Using the entries that follow, establish how many lines contain the word "자동으로" and give only that figure.
= Beginning of Section =
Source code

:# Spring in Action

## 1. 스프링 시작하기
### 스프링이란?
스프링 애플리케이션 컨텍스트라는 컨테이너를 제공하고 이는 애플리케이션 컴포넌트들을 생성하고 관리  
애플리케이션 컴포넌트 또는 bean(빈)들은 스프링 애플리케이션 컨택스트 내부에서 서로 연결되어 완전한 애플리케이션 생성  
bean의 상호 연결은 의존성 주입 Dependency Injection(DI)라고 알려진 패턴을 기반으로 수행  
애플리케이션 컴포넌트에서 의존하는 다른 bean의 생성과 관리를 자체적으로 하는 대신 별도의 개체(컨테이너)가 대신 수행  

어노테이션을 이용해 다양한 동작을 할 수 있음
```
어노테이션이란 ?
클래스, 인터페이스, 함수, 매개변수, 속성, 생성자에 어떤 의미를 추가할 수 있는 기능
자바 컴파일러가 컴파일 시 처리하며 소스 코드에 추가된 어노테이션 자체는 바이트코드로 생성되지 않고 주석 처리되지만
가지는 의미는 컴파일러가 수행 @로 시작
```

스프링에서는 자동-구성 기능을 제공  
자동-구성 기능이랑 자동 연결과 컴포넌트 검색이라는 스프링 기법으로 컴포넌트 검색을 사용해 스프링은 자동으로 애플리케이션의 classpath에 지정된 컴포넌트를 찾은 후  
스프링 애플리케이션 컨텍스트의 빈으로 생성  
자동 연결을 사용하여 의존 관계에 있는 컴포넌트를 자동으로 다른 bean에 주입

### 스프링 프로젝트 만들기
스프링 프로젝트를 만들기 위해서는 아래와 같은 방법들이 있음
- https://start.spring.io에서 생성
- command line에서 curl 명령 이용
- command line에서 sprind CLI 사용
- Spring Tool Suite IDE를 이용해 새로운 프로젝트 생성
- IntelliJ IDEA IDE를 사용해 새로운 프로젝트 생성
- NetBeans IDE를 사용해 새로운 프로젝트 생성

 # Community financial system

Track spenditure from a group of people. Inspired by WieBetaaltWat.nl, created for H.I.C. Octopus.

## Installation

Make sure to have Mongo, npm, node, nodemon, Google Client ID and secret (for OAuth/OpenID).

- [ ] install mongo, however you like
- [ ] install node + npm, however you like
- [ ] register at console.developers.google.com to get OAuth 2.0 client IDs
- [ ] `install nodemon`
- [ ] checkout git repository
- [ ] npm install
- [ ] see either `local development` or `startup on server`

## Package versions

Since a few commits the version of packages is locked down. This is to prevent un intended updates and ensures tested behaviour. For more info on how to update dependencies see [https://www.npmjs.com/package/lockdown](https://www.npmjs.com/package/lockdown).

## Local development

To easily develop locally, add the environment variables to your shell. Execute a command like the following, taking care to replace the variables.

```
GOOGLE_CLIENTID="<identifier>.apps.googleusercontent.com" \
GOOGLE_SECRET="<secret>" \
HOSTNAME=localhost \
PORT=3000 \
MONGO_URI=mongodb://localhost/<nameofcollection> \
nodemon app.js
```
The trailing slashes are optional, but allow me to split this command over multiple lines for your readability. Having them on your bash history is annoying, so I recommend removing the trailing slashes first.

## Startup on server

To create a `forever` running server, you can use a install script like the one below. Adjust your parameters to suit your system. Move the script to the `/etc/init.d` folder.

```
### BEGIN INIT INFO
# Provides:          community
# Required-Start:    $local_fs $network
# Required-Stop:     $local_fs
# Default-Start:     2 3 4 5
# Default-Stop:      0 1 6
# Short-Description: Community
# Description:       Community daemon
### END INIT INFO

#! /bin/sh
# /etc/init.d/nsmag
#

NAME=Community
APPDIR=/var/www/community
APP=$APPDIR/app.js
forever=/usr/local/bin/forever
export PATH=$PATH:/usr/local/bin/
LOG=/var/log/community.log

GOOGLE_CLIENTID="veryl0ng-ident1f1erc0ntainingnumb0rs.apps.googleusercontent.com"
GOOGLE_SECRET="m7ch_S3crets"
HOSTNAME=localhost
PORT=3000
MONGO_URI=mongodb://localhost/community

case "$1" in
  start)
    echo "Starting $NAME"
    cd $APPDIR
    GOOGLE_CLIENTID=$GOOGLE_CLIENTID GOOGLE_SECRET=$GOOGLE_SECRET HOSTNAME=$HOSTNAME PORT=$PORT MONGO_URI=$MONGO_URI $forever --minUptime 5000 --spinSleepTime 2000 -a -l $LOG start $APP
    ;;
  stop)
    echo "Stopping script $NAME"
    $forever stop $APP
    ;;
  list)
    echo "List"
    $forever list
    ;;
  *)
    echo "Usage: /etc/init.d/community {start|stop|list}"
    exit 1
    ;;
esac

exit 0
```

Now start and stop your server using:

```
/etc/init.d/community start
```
= End of Section =
• _Task output_: 2